The renaming comes after 325 years, according to official archives.

“The original structure of Fort William was built in 1696 by the British East India Company on the banks of the Hooghly,” says the Indian Culture portal, funded by the Union ministry of culture.

“In 1700 CE, this structure was officially named Fort William after King William III,” it says.

The construction of the present fort, as it stands on the eastern bank of Hooghly, began in the late 18th century.

The fort has six gates — Chowringhee Gate, Plassey Gate, Calcutta Gate, St Georges Gate, Treasury Gate and the tallest Water Gate, through which elephants would enter back in the days, said officers of the Eastern Command who are familiar with the history of the fort.

“St Georges Gate has been renamed as Shivaji Gate and Kitchener House as Manekshaw House. The Russell Block inside the fort, too, has been renamed, after Bagha Jatin. The Dalhousie barracks has been named the Netaji barracks,” said Wing Commander Himanshu Tiwari, the Eastern Command spokesperson.

Jatindranath Mukherjee, better known as Bagha Jatin, fell to the bullets of the British during a fight in Balasore in 1915.

In December 1940, Netaji Subhas Chandra Bose was kept in the Dalhousie barracks.

Field Marshal Sam Manekshaw was the chief of army staff during the Bangladesh Liberation War of 1971.

“The decision to make these changes was taken mid-December and is being implemented now,” Tiwari said.

Senior officers of the command, which guards international borders including China, Myanmar, Bhutan and Bangladesh, said the renaming aligned with the nationwide project to remove “vestiges of the colonial era” and “Indianise” military traditions and customs.

“This is not an attempt to rewrite or tamper with history.

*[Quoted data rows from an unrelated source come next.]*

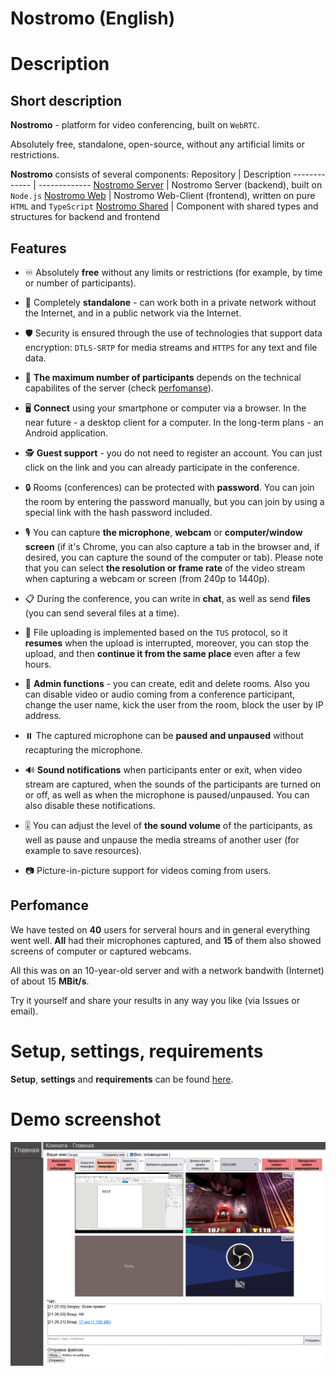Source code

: # Nostromo (English)

# Description

## Short description

**Nostromo** - platform for video conferencing, built on `WebRTC`. 

Absolutely free, standalone, open-source, without any artificial limits or restrictions.

**Nostromo** consists of several components:
Repository                                                     | Description
-------------                                                  | -------------
[Nostromo Server](https://gitlab.com/SgAkErRu/nostromo)        | Nostromo Server (backend), built on `Node.js`
[Nostromo Web](https://gitlab.com/SgAkErRu/nostromo-web)       | Nostromo Web-Client (frontend), written on pure `HTML` and `TypeScript`
[Nostromo Shared](https://gitlab.com/SgAkErRu/nostromo-shared) | Component with shared types and structures for backend and frontend

## Features

- ♾️ Absolutely **free** without any limits or restrictions (for example, by time or number of participants).

- 🏢 Completely **standalone** - can work both in a private network without the Internet, and in a public network via the Internet.

- 🛡️ Security is ensured through the use of technologies that support data encryption: `DTLS-SRTP` for media streams and `HTTPS` for any text and file data.

- 🤨 **The maximum number of participants** depends on the technical capabilites of the server (check [perfomanse](#perfomance)).

- 🖥️ **Connect** using your smartphone or computer via a browser. In the near future - a desktop client for a computer. In the long-term plans - an Android application.

- 🕵️ **Guest support** - you do not need to register an account. You can just click on the link and you can already participate in the conference.

- 🔒 Rooms (conferences) can be protected with **password**. You can join the room by entering the password manually, but you can join by using a special link with the hash password included.

- 🎙️ You can capture **the microphone**, **webcam** or **computer/window screen** (if it's Chrome, you can also capture a tab in the browser and, if desired, you can capture the sound of the computer or tab). Please note that you can select **the resolution or frame rate** of the video stream when capturing a webcam or screen (from 240p to 1440p).

- 📋 During the conference, you can write in **chat**, as well as send **files** (you can send several files at a time).

- 📎 File uploading is implemented based on the `TUS` protocol, so it **resumes** when the upload is interrupted, moreover, you can stop the upload, and then **continue it from the same place** even after a few hours.

- 🔨 **Admin functions** - you can create, edit and delete rooms. Also you can disable video or audio coming from a conference participant, change the user name, kick the user from the room, block the user by IP address.

- ⏸️ The captured microphone can be **paused and unpaused** without recapturing the microphone.

- 🔊 **Sound notifications** when participants enter or exit, when video stream are captured, when the sounds of the participants are turned on or off, as well as when the microphone is paused/unpaused. You can also disable these notifications.

- 🎚️ You can adjust the level of **the sound volume** of the participants, as well as pause and unpause the media streams of another user (for example to save resources).

- 📷 Picture-in-picture support for videos coming from users.


## Perfomance

We have tested on **40** users for serveral hours and in general everything went well. **All** had their microphones captured, and **15** of them also showed screens of computer or captured webcams.

All this was on an 10-year-old server and with a network bandwith (Internet) of about 15 **MBit/s**.

Try it yourself and share your results in any way you like (via Issues or email).

# Setup, settings, requirements

**Setup**, **settings** and **requirements** can be found [here](/docs/SETUP-EN.md).

# Demo screenshot
![Nostromo demo screenshot](nostromo-demo-screenshot.png)
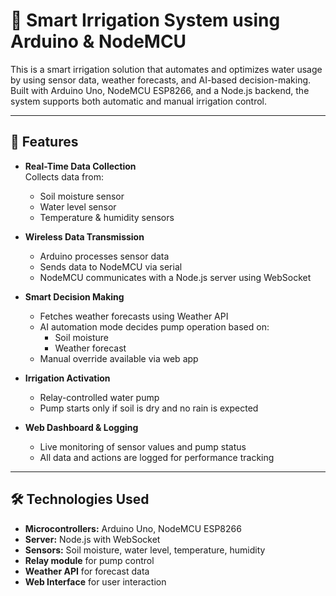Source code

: # 🌱 Smart Irrigation System using Arduino & NodeMCU

This is a smart irrigation solution that automates and optimizes water usage by using sensor data, weather forecasts, and AI-based decision-making. Built with Arduino Uno, NodeMCU ESP8266, and a Node.js backend, the system supports both automatic and manual irrigation control.

---

## 🚀 Features

- **Real-Time Data Collection**  
  Collects data from:
  - Soil moisture sensor
  - Water level sensor
  - Temperature & humidity sensors

- **Wireless Data Transmission**  
  - Arduino processes sensor data
  - Sends data to NodeMCU via serial
  - NodeMCU communicates with a Node.js server using WebSocket

- **Smart Decision Making**  
  - Fetches weather forecasts using Weather API
  - AI automation mode decides pump operation based on:
    - Soil moisture
    - Weather forecast
  - Manual override available via web app

- **Irrigation Activation**  
  - Relay-controlled water pump
  - Pump starts only if soil is dry and no rain is expected

- **Web Dashboard & Logging**  
  - Live monitoring of sensor values and pump status
  - All data and actions are logged for performance tracking

---

## 🛠️ Technologies Used

- **Microcontrollers:** Arduino Uno, NodeMCU ESP8266  
- **Server:** Node.js with WebSocket  
- **Sensors:** Soil moisture, water level, temperature, humidity  
- **Relay module** for pump control  
- **Weather API** for forecast data  
- **Web Interface** for user interaction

The Eastern Command museum inside Vijay Durg is a storehouse of the fort’s history and is open to visitors,” a senior officer said.

Many Calcuttans have expressed outrage and dismay at the renaming of Fort William.

Vijay Durg is an old fort along the Sindhudurg coast in Maharashtra that served as a naval base for the Marathas under Chhatrapati Shivaji.

Many Bengalis dubbed the renaming insensitive because they felt it revived the horrors of the Borgi (Maratha raiders) invasions in Bengal in the mid-18th century. The raids have been synonymous with merciless plunder that left a trail of horror.

The Eastern Command categorically rejected the notion that this Vijay Durg was linked to the Maharashtra fort. “Attempts to link the renaming of Fort William to anything other than the Bangladesh Liberation War is misleading and irresponsible,” Tiwari said.

More than one scholar this newspaper spoke to said they did not have a problem with the renaming. They pointed to several precedents in Calcutta, like Harrington Street becoming Ho Chi Minh Sarani; Harrison Road becoming Mahatma Gandhi Road; or Theatre Road becoming Shakespeare Sarani.

Sumantra Bose, professor of international and comparative politics at the London School of Economics and the younger son of Sisir and Krishna Bose, said: “This renaming happens everywhere in the world. If the armed forces would like to commemorate the 1971 victory, that’s fine by me. Some new names catch on while others don’t. Let’s see what happens in this case.”

A Calcutta-based historian, who did not want to be named, said: “Almost 80 years into Independence, if Fort William is renamed Vijay Durg, I think it is neutral enough. I don’t think it smells of religious fundamentalism. I would have had a problem if it was named after a Hindu fundamentalist leader.”